▶ [WHAT TO WORK ON]:
Restate the entries below word for word, leaving nothing out.

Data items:
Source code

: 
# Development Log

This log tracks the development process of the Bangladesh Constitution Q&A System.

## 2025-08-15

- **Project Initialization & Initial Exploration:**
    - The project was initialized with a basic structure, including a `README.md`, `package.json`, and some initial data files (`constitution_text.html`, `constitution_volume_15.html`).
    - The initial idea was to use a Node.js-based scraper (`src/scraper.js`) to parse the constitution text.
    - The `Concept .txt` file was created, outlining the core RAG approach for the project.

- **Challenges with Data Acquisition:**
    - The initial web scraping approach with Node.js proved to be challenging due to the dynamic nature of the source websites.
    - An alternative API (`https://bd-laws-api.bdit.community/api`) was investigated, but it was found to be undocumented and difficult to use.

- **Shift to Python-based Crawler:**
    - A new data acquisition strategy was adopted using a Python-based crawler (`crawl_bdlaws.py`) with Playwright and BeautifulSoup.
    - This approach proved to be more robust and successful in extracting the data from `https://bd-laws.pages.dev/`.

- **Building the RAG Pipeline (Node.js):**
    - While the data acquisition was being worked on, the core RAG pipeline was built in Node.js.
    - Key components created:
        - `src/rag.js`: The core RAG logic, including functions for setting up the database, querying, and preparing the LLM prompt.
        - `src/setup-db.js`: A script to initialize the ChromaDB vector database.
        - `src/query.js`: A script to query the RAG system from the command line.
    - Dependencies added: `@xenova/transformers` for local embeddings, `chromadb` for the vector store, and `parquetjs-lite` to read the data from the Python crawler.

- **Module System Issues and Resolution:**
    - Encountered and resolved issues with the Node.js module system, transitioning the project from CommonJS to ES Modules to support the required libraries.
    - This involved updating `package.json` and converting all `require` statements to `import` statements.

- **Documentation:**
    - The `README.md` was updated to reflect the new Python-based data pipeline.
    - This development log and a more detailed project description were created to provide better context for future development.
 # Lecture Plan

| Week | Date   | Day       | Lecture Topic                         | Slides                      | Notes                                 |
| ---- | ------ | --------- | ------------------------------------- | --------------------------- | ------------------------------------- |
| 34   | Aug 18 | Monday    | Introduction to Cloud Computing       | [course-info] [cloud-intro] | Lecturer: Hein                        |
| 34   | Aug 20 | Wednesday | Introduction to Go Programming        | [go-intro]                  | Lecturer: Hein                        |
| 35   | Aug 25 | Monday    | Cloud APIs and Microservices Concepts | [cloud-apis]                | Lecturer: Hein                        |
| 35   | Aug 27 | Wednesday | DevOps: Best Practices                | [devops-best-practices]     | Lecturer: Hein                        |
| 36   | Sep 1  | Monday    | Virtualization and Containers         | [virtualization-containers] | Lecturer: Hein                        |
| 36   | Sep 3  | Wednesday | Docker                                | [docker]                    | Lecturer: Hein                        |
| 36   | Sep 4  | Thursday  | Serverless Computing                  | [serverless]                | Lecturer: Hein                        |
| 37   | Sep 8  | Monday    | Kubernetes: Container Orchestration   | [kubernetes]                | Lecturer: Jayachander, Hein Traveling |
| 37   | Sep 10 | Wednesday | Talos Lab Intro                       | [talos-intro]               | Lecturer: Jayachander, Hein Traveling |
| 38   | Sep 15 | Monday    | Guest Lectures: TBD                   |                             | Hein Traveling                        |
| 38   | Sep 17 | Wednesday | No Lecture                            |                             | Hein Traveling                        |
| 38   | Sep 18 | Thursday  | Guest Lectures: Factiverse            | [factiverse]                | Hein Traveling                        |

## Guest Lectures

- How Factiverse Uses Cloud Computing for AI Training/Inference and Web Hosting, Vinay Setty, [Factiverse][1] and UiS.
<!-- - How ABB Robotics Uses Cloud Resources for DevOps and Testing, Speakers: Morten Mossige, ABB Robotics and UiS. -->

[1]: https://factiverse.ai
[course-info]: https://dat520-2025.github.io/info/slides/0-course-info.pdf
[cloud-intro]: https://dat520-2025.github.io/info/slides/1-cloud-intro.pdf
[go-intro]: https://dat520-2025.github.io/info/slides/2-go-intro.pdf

▶ [SOLUTION TO THIS PROBLEM]:
Source code

: 
# Development Log

This log tracks the development process of the Bangladesh Constitution Q&A System.

## 2025-08-15

- **Project Initialization & Initial Exploration:**
    - The project was initialized with a basic structure, including a `README.md`, `package.json`, and some initial data files (`constitution_text.html`, `constitution_volume_15.html`).
    - The initial idea was to use a Node.js-based scraper (`src/scraper.js`) to parse the constitution text.
    - The `Concept .txt` file was created, outlining the core RAG approach for the project.

- **Challenges with Data Acquisition:**
    - The initial web scraping approach with Node.js proved to be challenging due to the dynamic nature of the source websites.
    - An alternative API (`https://bd-laws-api.bdit.community/api`) was investigated, but it was found to be undocumented and difficult to use.

- **Shift to Python-based Crawler:**
    - A new data acquisition strategy was adopted using a Python-based crawler (`crawl_bdlaws.py`) with Playwright and BeautifulSoup.
    - This approach proved to be more robust and successful in extracting the data from `https://bd-laws.pages.dev/`.

- **Building the RAG Pipeline (Node.js):**
    - While the data acquisition was being worked on, the core RAG pipeline was built in Node.js.
    - Key components created:
        - `src/rag.js`: The core RAG logic, including functions for setting up the database, querying, and preparing the LLM prompt.
        - `src/setup-db.js`: A script to initialize the ChromaDB vector database.
        - `src/query.js`: A script to query the RAG system from the command line.
    - Dependencies added: `@xenova/transformers` for local embeddings, `chromadb` for the vector store, and `parquetjs-lite` to read the data from the Python crawler.

- **Module System Issues and Resolution:**
    - Encountered and resolved issues with the Node.js module system, transitioning the project from CommonJS to ES Modules to support the required libraries.
    - This involved updating `package.json` and converting all `require` statements to `import` statements.

- **Documentation:**
    - The `README.md` was updated to reflect the new Python-based data pipeline.
    - This development log and a more detailed project description were created to provide better context for future development.
 # Lecture Plan

| Week | Date   | Day       | Lecture Topic                         | Slides                      | Notes                                 |
| ---- | ------ | --------- | ------------------------------------- | --------------------------- | ------------------------------------- |
| 34   | Aug 18 | Monday    | Introduction to Cloud Computing       | [course-info] [cloud-intro] | Lecturer: Hein                        |
| 34   | Aug 20 | Wednesday | Introduction to Go Programming        | [go-intro]                  | Lecturer: Hein                        |
| 35   | Aug 25 | Monday    | Cloud APIs and Microservices Concepts | [cloud-apis]                | Lecturer: Hein                        |
| 35   | Aug 27 | Wednesday | DevOps: Best Practices                | [devops-best-practices]     | Lecturer: Hein                        |
| 36   | Sep 1  | Monday    | Virtualization and Containers         | [virtualization-containers] | Lecturer: Hein                        |
| 36   | Sep 3  | Wednesday | Docker                                | [docker]                    | Lecturer: Hein                        |
| 36   | Sep 4  | Thursday  | Serverless Computing                  | [serverless]                | Lecturer: Hein                        |
| 37   | Sep 8  | Monday    | Kubernetes: Container Orchestration   | [kubernetes]                | Lecturer: Jayachander, Hein Traveling |
| 37   | Sep 10 | Wednesday | Talos Lab Intro                       | [talos-intro]               | Lecturer: Jayachander, Hein Traveling |
| 38   | Sep 15 | Monday    | Guest Lectures: TBD                   |                             | Hein Traveling                        |
| 38   | Sep 17 | Wednesday | No Lecture                            |                             | Hein Traveling                        |
| 38   | Sep 18 | Thursday  | Guest Lectures: Factiverse            | [factiverse]                | Hein Traveling                        |

## Guest Lectures

- How Factiverse Uses Cloud Computing for AI Training/Inference and Web Hosting, Vinay Setty, [Factiverse][1] and UiS.
<!-- - How ABB Robotics Uses Cloud Resources for DevOps and Testing, Speakers: Morten Mossige, ABB Robotics and UiS. -->

[1]: https://factiverse.ai
[course-info]: https://dat520-2025.github.io/info/slides/0-course-info.pdf
[cloud-intro]: https://dat520-2025.github.io/info/slides/1-cloud-intro.pdf
[go-intro]: https://dat520-2025.github.io/info/slides/2-go-intro.pdf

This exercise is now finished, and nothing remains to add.